**Work to be completed**
Report each line of the data that contains the string "tabular".

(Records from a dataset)
Segment Open

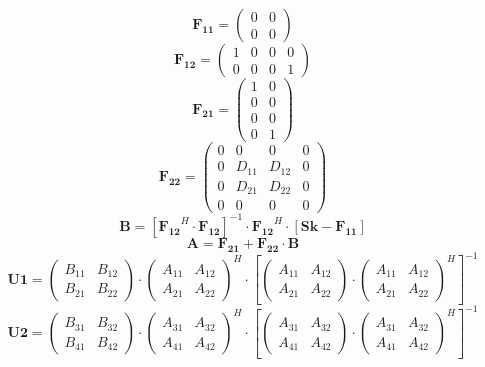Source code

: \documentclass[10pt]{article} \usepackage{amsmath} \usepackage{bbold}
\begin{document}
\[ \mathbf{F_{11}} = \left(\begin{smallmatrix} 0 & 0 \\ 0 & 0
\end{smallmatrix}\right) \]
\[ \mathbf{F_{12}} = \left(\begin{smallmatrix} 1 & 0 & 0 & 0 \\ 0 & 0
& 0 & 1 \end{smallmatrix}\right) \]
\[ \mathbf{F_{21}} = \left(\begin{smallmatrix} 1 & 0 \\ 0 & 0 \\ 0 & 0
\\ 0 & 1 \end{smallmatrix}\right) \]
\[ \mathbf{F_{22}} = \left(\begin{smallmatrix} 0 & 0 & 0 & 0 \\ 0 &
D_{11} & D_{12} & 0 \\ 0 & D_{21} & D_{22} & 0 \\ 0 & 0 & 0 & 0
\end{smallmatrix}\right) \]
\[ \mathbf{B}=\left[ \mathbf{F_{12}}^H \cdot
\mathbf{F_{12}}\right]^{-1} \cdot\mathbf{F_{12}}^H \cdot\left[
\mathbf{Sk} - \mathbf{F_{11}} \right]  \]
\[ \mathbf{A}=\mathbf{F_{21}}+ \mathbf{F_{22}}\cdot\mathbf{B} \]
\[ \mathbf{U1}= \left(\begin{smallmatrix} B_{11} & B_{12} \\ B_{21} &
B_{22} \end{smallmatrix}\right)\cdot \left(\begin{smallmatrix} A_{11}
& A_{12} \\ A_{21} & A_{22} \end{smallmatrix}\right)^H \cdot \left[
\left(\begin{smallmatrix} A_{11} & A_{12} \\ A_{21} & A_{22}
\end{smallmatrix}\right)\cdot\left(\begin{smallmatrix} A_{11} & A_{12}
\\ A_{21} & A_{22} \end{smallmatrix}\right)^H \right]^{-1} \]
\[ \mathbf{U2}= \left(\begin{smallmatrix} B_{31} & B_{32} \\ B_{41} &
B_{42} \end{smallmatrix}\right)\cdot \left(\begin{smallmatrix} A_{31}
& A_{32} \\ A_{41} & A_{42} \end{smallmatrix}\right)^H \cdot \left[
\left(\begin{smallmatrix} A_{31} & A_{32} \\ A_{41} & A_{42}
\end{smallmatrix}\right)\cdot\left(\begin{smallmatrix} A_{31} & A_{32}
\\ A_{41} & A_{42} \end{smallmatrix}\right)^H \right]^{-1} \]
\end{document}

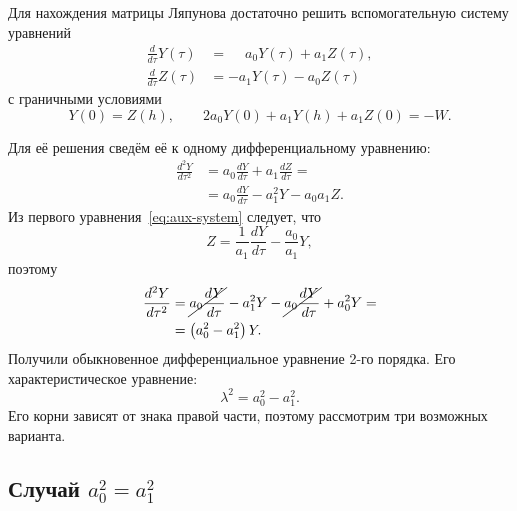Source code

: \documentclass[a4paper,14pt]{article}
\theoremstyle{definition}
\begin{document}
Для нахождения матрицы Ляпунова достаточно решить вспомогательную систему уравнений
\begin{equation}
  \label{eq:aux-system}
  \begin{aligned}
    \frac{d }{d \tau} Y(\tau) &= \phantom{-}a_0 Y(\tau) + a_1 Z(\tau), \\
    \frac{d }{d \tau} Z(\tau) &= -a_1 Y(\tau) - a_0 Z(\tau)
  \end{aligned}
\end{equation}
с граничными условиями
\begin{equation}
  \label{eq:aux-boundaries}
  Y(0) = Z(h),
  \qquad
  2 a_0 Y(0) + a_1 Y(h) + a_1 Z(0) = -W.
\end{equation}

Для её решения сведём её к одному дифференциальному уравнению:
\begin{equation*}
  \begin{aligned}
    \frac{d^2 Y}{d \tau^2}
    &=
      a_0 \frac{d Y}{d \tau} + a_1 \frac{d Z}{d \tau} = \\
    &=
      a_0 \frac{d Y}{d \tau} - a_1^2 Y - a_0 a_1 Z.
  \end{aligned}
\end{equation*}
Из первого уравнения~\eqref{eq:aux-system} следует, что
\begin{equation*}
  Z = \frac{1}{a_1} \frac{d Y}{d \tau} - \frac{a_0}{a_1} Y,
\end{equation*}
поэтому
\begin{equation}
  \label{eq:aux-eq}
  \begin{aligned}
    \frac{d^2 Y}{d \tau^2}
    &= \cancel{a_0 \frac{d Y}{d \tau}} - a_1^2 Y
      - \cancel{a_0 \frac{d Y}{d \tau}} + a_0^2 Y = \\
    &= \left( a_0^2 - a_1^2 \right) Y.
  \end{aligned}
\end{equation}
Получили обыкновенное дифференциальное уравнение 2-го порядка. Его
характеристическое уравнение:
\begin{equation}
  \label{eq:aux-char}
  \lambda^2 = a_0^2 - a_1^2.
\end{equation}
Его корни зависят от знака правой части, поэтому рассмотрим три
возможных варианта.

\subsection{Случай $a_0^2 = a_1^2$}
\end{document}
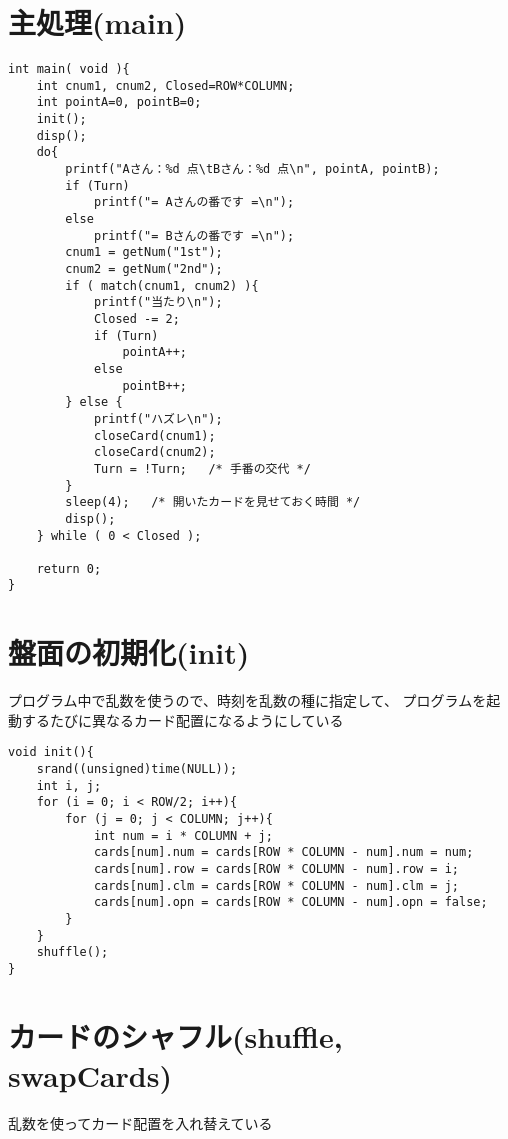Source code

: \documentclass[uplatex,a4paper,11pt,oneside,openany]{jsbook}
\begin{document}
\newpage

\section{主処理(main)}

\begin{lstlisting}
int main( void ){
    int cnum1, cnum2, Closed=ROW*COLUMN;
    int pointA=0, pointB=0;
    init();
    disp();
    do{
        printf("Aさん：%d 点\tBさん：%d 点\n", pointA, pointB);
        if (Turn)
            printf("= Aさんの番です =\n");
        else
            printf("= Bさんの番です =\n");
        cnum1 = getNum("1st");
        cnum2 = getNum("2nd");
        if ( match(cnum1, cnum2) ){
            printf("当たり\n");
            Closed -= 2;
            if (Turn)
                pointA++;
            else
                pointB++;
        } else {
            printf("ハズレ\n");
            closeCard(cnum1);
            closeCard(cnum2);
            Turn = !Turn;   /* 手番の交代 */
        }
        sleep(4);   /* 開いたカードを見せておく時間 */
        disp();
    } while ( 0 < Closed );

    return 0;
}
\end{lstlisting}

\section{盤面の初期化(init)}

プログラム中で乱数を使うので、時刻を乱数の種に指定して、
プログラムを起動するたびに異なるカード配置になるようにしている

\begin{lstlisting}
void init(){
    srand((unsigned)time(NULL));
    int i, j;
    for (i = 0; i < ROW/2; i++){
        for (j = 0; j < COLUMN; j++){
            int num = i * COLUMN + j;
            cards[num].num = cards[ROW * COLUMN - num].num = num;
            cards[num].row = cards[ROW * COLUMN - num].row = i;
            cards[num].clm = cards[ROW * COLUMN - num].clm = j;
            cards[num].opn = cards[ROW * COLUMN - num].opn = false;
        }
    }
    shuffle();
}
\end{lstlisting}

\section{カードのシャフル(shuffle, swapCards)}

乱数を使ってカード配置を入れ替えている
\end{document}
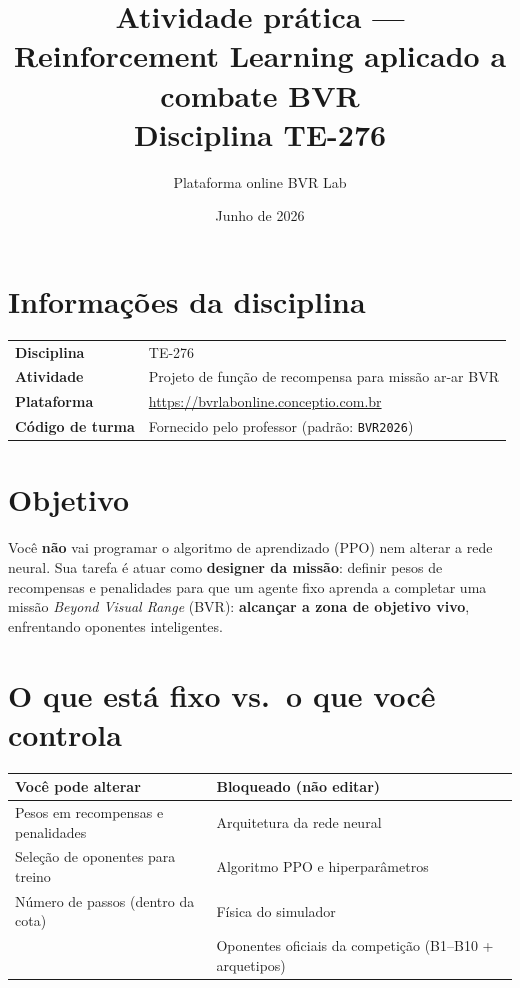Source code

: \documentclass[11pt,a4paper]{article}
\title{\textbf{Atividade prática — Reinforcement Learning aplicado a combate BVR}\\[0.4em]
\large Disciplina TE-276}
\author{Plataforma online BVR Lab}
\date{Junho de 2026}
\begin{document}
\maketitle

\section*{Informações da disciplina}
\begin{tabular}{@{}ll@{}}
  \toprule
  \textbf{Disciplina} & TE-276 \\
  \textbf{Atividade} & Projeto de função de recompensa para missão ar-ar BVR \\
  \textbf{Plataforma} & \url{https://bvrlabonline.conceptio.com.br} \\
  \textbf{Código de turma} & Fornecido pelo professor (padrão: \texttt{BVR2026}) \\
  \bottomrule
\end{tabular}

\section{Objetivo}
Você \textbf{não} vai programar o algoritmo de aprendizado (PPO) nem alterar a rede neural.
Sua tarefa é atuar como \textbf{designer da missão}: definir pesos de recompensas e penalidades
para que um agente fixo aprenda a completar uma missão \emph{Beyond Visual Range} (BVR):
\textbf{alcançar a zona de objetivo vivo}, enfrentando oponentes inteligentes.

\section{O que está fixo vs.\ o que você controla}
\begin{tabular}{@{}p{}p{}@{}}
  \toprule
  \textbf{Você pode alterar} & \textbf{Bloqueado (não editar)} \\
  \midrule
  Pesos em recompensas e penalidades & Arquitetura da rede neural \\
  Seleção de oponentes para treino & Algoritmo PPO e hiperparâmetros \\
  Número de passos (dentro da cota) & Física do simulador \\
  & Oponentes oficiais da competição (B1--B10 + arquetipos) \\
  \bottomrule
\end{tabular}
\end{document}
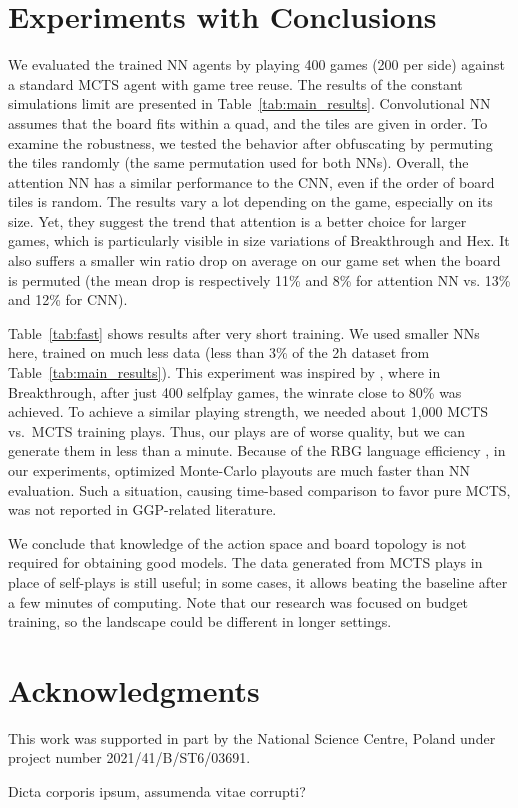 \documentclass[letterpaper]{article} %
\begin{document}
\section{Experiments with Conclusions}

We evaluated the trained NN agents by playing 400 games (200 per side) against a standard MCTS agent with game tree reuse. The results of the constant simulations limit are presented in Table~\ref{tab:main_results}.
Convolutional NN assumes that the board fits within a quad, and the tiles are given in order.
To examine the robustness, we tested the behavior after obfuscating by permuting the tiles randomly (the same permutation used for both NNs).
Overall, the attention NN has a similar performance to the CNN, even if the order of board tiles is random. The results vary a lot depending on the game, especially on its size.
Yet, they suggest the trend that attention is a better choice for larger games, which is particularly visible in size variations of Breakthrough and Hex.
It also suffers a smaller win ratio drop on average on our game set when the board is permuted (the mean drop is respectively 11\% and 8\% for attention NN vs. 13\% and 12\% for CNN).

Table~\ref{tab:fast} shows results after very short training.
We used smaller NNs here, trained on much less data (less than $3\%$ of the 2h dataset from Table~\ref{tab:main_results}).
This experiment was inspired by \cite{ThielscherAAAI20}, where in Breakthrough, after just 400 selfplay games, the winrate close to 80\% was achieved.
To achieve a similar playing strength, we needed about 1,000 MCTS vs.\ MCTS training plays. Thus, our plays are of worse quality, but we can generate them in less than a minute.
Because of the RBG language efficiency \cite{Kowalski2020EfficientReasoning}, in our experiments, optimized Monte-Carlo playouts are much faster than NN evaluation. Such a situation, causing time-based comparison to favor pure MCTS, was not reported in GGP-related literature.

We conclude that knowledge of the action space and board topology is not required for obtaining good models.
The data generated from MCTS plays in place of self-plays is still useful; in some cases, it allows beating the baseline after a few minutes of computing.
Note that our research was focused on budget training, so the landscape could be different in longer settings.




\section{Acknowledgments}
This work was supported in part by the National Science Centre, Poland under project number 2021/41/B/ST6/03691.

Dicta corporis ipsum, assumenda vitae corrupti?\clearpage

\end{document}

Segment Closed

**Answer to the exercise**
\begin{tabular}{@{}ll@{}}
\end{tabular}
\begin{tabular}{@{}p{}p{}@{}}
\end{tabular}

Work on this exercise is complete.